Customer Discovery for Biotech Founders
Biotech founders sometimes assume customer discovery is less relevant because the science is complex or the product is years from market. The opposite is often true. Long development cycles make early commercial mistakes more expensive.
Who Is the Customer?
In healthcare, the user, buyer, payer, beneficiary, and decision-maker may all be different. Customer discovery should map the ecosystem rather than interview one convenient stakeholder.
- Clinicians and end users
- Patients or caregivers where appropriate
- Laboratory or technical operators
- Hospital administrators and procurement
- Payers and reimbursement experts
- Pharma or strategic partners
- Distributors or channel partners
- Technology-transfer and licensing stakeholders
Ask about Behavior, Not Praise
'Would you use this?' produces weak evidence. Better questions uncover current workflow, unmet need, cost, decision criteria, switching barriers, and the consequences of the problem.
- How is this problem handled today?
- What is most frustrating or expensive about the current approach?
- When does the problem become important enough to act?
- Who approves a change?
- What evidence would be required before adoption?
- What would prevent use even if the technology worked?
Do Not Pitch during Discovery
The purpose is to learn, not to persuade. If the founder spends most of the call explaining the technology, the interview often confirms the founder's assumptions rather than testing them.

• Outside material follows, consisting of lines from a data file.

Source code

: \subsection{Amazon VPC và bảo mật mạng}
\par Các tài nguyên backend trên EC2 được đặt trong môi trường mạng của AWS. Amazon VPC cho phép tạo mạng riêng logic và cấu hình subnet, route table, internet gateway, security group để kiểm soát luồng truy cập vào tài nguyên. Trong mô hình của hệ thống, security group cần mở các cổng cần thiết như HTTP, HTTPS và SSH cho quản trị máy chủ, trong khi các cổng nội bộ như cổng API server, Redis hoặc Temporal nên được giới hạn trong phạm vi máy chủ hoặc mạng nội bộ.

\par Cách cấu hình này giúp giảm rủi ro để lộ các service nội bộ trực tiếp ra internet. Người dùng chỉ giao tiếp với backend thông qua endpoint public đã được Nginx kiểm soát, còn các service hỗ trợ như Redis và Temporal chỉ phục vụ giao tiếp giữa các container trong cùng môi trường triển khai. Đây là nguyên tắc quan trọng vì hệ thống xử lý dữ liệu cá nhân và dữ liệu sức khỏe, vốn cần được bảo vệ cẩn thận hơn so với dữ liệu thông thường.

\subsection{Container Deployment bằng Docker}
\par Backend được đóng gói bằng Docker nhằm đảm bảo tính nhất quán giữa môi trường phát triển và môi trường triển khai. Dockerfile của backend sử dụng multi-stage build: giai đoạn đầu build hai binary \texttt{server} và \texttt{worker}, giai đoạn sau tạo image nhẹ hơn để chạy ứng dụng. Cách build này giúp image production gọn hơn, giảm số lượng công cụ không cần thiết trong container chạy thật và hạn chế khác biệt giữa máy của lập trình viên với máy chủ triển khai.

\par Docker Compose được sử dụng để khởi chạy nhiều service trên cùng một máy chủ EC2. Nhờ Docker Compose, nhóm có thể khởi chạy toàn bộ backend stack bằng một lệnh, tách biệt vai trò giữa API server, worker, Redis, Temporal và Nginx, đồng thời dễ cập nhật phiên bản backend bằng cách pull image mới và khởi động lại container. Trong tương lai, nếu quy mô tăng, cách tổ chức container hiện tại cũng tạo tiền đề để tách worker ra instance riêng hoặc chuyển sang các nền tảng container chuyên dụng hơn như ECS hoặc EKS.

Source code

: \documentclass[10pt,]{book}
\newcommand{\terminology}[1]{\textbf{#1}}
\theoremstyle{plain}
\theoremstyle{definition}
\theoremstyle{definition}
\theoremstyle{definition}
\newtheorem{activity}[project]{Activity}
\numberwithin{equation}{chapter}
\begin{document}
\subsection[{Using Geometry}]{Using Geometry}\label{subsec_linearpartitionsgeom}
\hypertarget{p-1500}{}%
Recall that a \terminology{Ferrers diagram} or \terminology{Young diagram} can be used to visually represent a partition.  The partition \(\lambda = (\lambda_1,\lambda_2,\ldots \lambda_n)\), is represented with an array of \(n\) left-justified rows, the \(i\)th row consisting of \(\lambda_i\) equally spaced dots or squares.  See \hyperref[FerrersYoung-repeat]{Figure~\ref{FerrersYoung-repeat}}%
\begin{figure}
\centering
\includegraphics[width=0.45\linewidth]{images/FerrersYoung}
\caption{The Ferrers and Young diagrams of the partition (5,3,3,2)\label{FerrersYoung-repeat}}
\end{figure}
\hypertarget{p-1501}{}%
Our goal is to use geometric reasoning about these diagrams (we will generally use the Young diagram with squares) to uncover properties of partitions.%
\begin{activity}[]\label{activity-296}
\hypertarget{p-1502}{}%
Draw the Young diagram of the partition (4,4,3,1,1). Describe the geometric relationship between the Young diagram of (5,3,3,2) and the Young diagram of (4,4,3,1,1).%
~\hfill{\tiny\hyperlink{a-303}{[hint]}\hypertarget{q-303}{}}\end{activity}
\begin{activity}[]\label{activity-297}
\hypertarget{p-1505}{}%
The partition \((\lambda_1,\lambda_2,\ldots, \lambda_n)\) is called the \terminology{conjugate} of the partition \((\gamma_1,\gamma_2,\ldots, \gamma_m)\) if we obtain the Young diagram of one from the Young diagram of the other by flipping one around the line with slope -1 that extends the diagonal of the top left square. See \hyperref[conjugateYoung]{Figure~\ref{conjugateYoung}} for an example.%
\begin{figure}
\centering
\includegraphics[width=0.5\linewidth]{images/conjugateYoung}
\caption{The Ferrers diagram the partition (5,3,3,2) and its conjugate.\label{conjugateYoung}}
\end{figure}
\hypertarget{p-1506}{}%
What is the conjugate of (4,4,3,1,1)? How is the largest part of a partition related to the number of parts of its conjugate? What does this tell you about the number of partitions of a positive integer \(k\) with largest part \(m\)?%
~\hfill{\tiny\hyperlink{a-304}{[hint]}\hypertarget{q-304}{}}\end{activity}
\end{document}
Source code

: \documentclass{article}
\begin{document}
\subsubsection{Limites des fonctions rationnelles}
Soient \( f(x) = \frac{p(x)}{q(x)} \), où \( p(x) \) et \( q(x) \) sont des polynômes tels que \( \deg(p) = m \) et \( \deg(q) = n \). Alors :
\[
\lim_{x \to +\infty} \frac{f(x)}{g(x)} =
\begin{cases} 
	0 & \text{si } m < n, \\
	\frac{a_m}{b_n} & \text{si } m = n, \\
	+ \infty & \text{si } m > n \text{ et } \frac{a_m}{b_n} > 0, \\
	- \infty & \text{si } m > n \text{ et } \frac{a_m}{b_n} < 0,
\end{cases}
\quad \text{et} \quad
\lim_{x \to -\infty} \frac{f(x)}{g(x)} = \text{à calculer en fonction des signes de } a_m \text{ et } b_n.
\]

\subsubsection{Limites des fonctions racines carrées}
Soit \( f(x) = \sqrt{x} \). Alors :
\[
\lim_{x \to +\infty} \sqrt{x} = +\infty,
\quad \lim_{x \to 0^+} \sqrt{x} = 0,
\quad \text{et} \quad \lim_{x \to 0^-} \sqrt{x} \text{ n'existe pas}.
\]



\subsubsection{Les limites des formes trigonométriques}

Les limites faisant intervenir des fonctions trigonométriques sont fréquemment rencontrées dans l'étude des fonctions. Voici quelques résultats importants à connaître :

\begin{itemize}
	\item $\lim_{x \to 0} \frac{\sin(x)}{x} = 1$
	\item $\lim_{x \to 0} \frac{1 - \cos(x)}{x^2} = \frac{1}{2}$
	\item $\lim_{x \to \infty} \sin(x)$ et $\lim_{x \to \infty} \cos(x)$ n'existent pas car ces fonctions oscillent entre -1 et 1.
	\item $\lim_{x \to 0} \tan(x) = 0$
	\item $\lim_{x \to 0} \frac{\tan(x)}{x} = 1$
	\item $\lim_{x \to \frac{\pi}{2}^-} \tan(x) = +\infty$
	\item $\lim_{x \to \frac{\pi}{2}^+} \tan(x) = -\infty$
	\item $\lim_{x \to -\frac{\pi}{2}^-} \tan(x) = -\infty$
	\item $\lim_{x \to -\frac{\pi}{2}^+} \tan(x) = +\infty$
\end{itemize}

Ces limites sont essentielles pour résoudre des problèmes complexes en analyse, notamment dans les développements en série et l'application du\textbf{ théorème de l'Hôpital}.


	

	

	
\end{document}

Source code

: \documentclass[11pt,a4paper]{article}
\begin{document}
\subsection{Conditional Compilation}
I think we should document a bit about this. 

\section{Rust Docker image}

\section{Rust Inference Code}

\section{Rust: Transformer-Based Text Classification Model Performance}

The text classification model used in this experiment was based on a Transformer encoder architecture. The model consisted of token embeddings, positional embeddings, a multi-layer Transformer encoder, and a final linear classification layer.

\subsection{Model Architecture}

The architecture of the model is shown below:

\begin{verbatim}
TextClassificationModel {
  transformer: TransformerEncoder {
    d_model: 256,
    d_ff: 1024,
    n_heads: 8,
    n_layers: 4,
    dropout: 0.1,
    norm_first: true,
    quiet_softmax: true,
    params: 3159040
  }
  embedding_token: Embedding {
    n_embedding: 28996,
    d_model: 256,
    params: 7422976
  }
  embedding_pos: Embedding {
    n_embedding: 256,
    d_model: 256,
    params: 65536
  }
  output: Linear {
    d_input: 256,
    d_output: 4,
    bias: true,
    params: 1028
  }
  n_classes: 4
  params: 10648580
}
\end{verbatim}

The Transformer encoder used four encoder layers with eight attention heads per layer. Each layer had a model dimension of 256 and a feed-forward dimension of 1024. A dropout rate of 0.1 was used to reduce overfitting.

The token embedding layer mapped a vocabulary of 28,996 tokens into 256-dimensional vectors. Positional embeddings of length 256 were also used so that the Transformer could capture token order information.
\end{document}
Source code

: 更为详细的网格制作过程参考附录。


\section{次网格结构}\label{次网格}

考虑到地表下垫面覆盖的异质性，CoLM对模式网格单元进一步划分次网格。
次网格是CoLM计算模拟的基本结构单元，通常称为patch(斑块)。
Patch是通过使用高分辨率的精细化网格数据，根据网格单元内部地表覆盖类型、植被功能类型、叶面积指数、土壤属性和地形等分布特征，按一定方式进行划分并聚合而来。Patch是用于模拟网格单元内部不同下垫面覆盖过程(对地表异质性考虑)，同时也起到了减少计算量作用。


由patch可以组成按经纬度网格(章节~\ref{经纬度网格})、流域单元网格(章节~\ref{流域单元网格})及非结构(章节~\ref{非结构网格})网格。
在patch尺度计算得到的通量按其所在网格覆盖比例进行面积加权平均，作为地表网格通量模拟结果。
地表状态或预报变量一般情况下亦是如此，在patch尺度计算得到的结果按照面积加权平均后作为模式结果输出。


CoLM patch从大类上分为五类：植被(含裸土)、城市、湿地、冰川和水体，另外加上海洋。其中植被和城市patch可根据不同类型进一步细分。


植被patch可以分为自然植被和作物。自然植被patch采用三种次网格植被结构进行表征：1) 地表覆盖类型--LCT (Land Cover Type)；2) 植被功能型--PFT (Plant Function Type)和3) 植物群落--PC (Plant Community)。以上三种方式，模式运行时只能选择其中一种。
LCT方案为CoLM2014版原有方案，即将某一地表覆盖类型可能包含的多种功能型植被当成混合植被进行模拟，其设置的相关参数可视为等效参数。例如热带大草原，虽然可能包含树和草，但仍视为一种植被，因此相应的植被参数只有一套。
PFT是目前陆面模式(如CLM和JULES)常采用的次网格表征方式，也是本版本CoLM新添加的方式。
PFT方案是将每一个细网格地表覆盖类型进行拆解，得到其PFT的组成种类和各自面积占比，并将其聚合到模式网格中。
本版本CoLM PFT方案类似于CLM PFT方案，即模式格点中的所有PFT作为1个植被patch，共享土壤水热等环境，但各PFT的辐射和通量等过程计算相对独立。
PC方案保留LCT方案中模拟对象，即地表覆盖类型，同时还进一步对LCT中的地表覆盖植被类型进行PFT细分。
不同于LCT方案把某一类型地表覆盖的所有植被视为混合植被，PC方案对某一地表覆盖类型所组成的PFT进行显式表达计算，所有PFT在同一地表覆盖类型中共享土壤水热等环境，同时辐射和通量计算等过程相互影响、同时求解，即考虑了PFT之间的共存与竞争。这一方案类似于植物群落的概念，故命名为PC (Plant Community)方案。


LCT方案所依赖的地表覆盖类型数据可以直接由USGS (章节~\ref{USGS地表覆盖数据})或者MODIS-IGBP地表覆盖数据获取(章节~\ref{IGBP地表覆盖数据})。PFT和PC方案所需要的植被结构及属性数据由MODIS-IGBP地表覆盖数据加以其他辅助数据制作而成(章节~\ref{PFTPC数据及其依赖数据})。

Turn Interviews into Development Decisions
Customer discovery becomes valuable when findings change something: the initial indication, product features, comparator, endpoint, workflow, price hypothesis, evidence plan, or business model.
Look for Patterns, Not Compliments
One enthusiastic expert is not a market. Repeated evidence across stakeholders is more important than a single strong reaction. Document assumptions before interviews and record what changed afterward.
BYB Takeaway
Customer discovery is an R&D activity for the business model. It should reduce commercial uncertainty just as experiments reduce scientific uncertainty.
The earlier you discover that the market needs something different, the cheaper it is to change.